In the second episode, we heard from Anne-Marie Coriat and Peter Gorsuch on how to best prepare for writing a grant proposal, and the conclusions were: plan ahead, ask questions and get feedback. And these are a great starting point, but I wanted to get into the nitty gritty of the grant writing process, and as luck would have it, during one of our conversations, Peter talked about just that – the nitty gritty details that the grant reviewers will want to see in a proposal.
They certainly need to know what you’re planning to do. That seems very obvious – that’s the whole point of the application is to say this is what I’m going to do – but actually some applications that I see succeed in this more than others, and there are certainly applications that are like, ‘Oh, we’re going to do this and that and we’re going to learn to study that,’ and how are you going to do these things, and are you proposing work that’s feasible?
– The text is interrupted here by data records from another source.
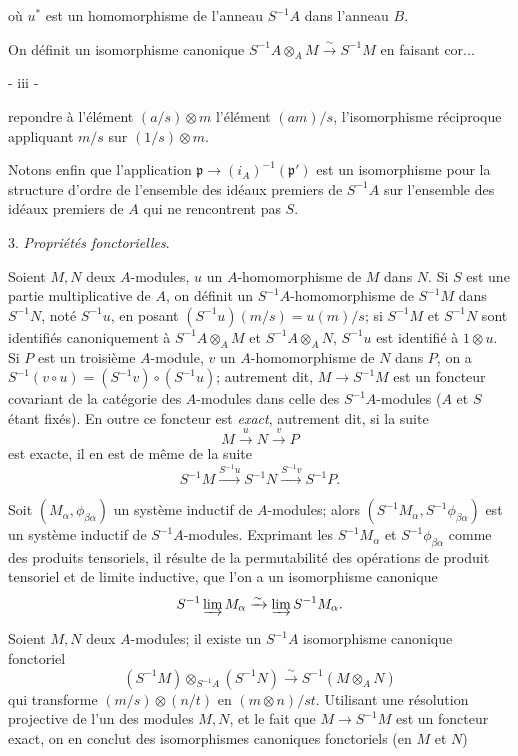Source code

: où $u^*$ est un homomorphisme de l'anneau $S^{-1}A$ dans l'anneau $B$.

On définit un isomorphisme canonique $S^{-1}A \otimes_A M \xrightarrow{\sim} S^{-1}M$ en faisant cor...

\newpage


- iii -

repondre à l'élément $(a/s) \otimes m$ l'élément $(am)/s$, l'isomorphisme réciproque appliquant $m/s$ sur $(1/s) \otimes m$.

Notons enfin que l'application $\mathfrak{p} \to (i_A)^{-1}(\mathfrak{p}')$ est un isomorphisme pour la structure d'ordre de l'ensemble des idéaux premiers de $S^{-1}A$ sur l'ensemble des idéaux premiers de $A$ qui ne rencontrent pas $S$.

3. \emph{Propriétés fonctorielles}.

Soient $M, N$ deux $A$-modules, $u$ un $A$-homomorphisme de $M$ dans $N$. Si $S$ est une partie multiplicative de $A$, on définit un $S^{-1}A$-homomorphisme de $S^{-1}M$ dans $S^{-1}N$, noté $S^{-1}u$, en posant $(S^{-1}u)(m/s) = u(m)/s$; si $S^{-1}M$ et $S^{-1}N$ sont identifiés canoniquement à $S^{-1}A \otimes_A M$ et $S^{-1}A \otimes_A N$, $S^{-1}u$ est identifié à $1 \otimes u$. Si $P$ est un troisième $A$-module, $v$ un $A$-homomorphisme de $N$ dans $P$, on a $S^{-1}(v \circ u) = (S^{-1}v) \circ (S^{-1}u)$; autrement dit, $M \to S^{-1}M$ est un foncteur covariant de la catégorie des $A$-modules dans celle des $S^{-1}A$-modules ($A$ et $S$ étant fixés). En outre ce foncteur est \emph{exact}, autrement dit, si la suite
$$M \xrightarrow{u} N \xrightarrow{v} P$$
est exacte, il en est de même de la suite
$$S^{-1}M \xrightarrow{S^{-1}u} S^{-1}N \xrightarrow{S^{-1}v} S^{-1}P.$$

Soit $(M_\alpha, \phi_{\beta\alpha})$ un système inductif de $A$-modules; alors $(S^{-1}M_\alpha, S^{-1}\phi_{\beta\alpha})$ est un système inductif de $S^{-1}A$-modules. Exprimant les $S^{-1}M_\alpha$ et $S^{-1}\phi_{\beta\alpha}$ comme des produits tensoriels, il résulte de la permutabilité des opérations de produit tensoriel et de limite inductive, que l'on a un isomorphisme canonique
$$S^{-1} \varinjlim M_\alpha \xrightarrow{\sim} \varinjlim S^{-1}M_\alpha.$$

Soient $M, N$ deux $A$-modules; il existe un $S^{-1}A$ isomorphisme canonique fonctoriel
$$(S^{-1}M) \otimes_{S^{-1}A} (S^{-1}N) \xrightarrow{\sim} S^{-1}(M \otimes_A N)$$
qui transforme $(m/s) \otimes (n/t)$ en $(m \otimes n)/st$. Utilisant une résolution projective de l'un des modules $M, N$, et le fait que $M \to S^{-1}M$ est un foncteur exact, on en conclut des isomorphismes canoniques fonctoriels (en $M$ et $N$)

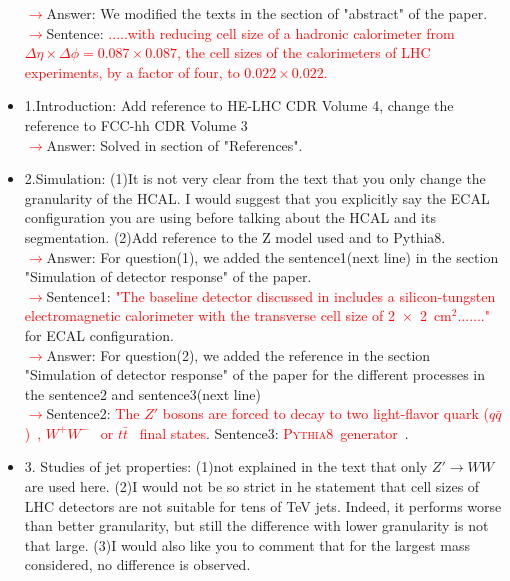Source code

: \documentclass[final,1p,11pt]{elsarticle}
\newcommand{\pythia} {\textsc{Pythia8~}}
\begin{document}
\begin{itemize}
 \textcolor{red}{$\rightarrow$}Answer: We modified the texts in the section of "abstract" of the paper.\\
 \textcolor{red}{$\rightarrow$}Sentence: \textcolor{red}{.....with reducing cell size of a hadronic calorimeter from $\Delta \eta \times \Delta \phi = 0.087\times0.087$, the cell sizes of the calorimeters of LHC experiments, by a factor of four, to  $0.022\times0.022$.} 
\item 1.Introduction: Add reference to HE-LHC CDR Volume 4, change the reference to FCC-hh CDR Volume 3\\
 \textcolor{red}{$\rightarrow$}Answer: Solved in section of "References".
\item 2.Simulation: (1)It is not very clear from the text that you only change the granularity of the HCAL. I would suggest that you explicitly say the ECAL configuration you are using before talking about the HCAL and its segmentation.
(2)Add reference to the Z model used and to Pythia8.\\
 \textcolor{red}{$\rightarrow$}Answer: For question(1), we added the sentence1(next line) in the section "Simulation of detector response" of the paper.\\
 \textcolor{red}{$\rightarrow$}Sentence1: \textcolor{red}{"The baseline detector discussed in \cite{Chekanov:2016ppq}
includes a silicon-tungsten electromagnetic calorimeter with the transverse cell size of 2~$\times$~2~cm$^2$......."} for ECAL configuration.\\
 \textcolor{red}{$\rightarrow$}Answer: For question(2), we added the reference in the section "Simulation of detector response" of the paper for the different processes in the sentence2 and sentence3(next line)\\
\textcolor{red}{$\rightarrow$}Sentence2:  \textcolor{red}{The $Z'$ bosons are forced to decay to two light-flavor quark ($q\bar{q}$)~\cite{Sirunyan:2018xlo}, $W^+W^-$~\cite{Sirunyan:2017acf} or $t\bar{t}$~\cite{Sirunyan:2018ryr} final states}. Sentence3: \textcolor{red}{\pythia generator~\cite{Sjostrand:2006za}}.\\
\item 3. Studies of jet properties: (1)not explained in the text that only $Z' \rightarrow WW$ are used here. (2)I would not be so strict in he statement that cell sizes of LHC detectors are not suitable for tens of TeV jets. Indeed, it performs worse than better granularity, but still the difference with lower granularity is not that large. (3)I would also like you to comment that for the largest mass considered, no difference is observed.\\

\end{itemize}
\end{document}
Is this something that you’re capable of delivering? And those questions sometimes remain unanswered, simply because of a lack of detail. And most funding bodies, if not all, expect quite a lot of detail about actually how you’re going to do this in practice, so what machine are you going to use for things that require specialised machines, the analyses that are particularly difficult. There might be some, you know, you’re going to apply machine learning approaches to some things. Well, do you have the expertise to do that and if not, who are you going to collaborate with, or how are you going to obtain the skills and the tools necessary to do that? So, it’s that kind of really practical sort of down-to-earth thinking that the funding panel would be looking for because if you’ve got great ideas and great objectives but it’s out there in terms of the practicality, then actually that could be something that would worry the panel.
When we’re talking about specifics and practicalities, you’re talking at a granular level, really going down to the details of, I’m going to do this experiment three times, and I’m going to run it twice a week for x weeks. Are you talking that level of detail?
Exactly that level of detail.
And also, another thing that ties in with that precisely is the idea of risks, the idea of back-up plans. What happens if, for example, you’re doing some fieldwork that’s in extreme conditions or that kind of thing, that it’s tricky to do or you’re planning to produce a mutant that has such and such a quality as part of your work. What do you do if that doesn’t succeed? I don’t think you need to do that for every single step of the work, but you need to think carefully about what is the thing about this which is most likely to not go the way that I’m planning because the panel will know that as well, and they’ll be looking for a plan that accounts for those risks and that minimises them where possible but comes up with back-up plans.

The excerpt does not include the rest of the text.